Pain was localized to the lateral knee, presenting within 1–2 km of running and reaching up to 7/10 in intensity, forcing cessation of activity. Symptoms typically persisted for 1–2 days post-run and were also provoked by stair descent and prolonged walking.

Initial assessment revealed clear tenderness along the iliotibial band with increased tone in the TFL and gluteal complex. No imaging was performed.

Contextual load: The patient runs 2–3×/week, cycles to work on gravel 1–2×/week, and has a desk-based job. Strength training exposure was inconsistent. Running mechanics showed a low cadence (~150 spm) with a clear cross-over gait pattern. Previous return-to-run attempts consistently involved immediate 4–5 km continuous runs, exceeding current tissue capacity.

Treatment approach

In-clinic interventions

Initial treatment focused on reducing lateral chain irritability through manual therapy targeting the ITB, TFL, and gluteal musculature, combined with mobility work to reduce local tone and sensitivity.

Rehabilitation then shifted toward improving load tolerance through structured strength and stability training, with emphasis on hip control and single-leg loading capacity.

Gait retraining was introduced with two main objectives:

  • increasing cadence (without increasing running pace)
  • reducing cross-over gait to decrease lateral knee compression

Return-to-Run program

Progression (start date: 11 May)

Phase 1 — walk/run intervals, 3×/week

Running was reintroduced using a conservative walk-run structure. Cadence and pace were controlled, with very gradual exposure to prevent symptom reactivation. Progression was continuously adjusted based on symptom response.

Phase 2 — gradual continuous running

Transition toward continuous running was introduced in small increments, prioritizing tissue adaptation over performance. Progression remained deliberately slow given the history of repeated flare-ups following rapid load increases.

Current status: approximately 3 weeks into the program, with running tolerance improving and symptoms remaining well controlled.

Target — 10 km + trail running capacity

Progression toward consistent 10 km running with a longer-term goal of trail running exposure.

OnTracx findings

Value of field monitoring

Screening revealed consistently low cadence (~150 spm) with a clear asymmetrical loading pattern and increased demand on the symptomatic lateral chain.

Despite this, the patient demonstrated the ability to run at higher speeds (up to ~14 km/h) without pain reproduction during testing, indicating that cardiovascular capacity exceeded current tissue tolerance.

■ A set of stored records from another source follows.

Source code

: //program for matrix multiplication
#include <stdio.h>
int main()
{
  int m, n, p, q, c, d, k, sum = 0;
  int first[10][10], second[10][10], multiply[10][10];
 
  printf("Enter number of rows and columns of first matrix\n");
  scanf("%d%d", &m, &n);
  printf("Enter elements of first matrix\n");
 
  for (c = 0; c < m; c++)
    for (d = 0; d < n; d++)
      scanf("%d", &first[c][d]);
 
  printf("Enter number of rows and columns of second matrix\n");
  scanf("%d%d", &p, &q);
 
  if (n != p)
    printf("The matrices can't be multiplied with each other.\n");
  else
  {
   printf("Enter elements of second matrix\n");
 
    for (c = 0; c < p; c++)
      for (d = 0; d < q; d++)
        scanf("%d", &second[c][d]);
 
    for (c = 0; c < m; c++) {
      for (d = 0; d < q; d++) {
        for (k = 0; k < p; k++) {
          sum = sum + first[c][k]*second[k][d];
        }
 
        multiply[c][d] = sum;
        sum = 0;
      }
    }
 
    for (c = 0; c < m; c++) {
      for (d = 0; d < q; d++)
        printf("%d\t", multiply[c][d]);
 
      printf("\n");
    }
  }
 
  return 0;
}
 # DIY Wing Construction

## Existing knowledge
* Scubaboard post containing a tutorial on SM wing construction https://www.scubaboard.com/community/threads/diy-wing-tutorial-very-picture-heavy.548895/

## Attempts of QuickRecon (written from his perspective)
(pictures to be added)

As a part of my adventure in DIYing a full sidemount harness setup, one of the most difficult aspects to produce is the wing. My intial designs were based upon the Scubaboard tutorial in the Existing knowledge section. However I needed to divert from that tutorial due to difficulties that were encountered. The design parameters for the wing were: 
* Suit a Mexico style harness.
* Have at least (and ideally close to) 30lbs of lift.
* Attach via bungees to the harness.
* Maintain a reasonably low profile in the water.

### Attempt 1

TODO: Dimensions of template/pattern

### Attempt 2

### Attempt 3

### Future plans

Load distribution patterns suggested that symptoms were primarily driven by movement strategy and cumulative mechanical stress rather than absolute running intensity.

Clinical reasoning

Why this approach worked

The main issue was repeated premature exposure to excessive running load. Each prior attempt restarted with 4–5 km continuous runs, which exceeded current tissue capacity and triggered symptom recurrence.

A structured and gradual return-to-run approach allowed progressive tissue adaptation without overload. Strength work improved global load tolerance, while gait retraining reduced lateral knee compression during stance.

Cadence increase was a key intervention, likely reducing peak lateral knee load per step and improving overall movement efficiency. Combined with reduced cross-over gait, this decreased irritability of the iliotibial band during running.

Key clinical takeaway

💡 This case highlights that running capacity and tissue tolerance are not the same. Even in a well-conditioned recreational runner, repeated symptom recurrence was driven by excessive early load exposure rather than lack of fitness.

A slow, structured return-to-run progression combined with cadence optimization and strength work allowed symptoms to remain controlled and enabled sustainable rebuilding of running tolerance.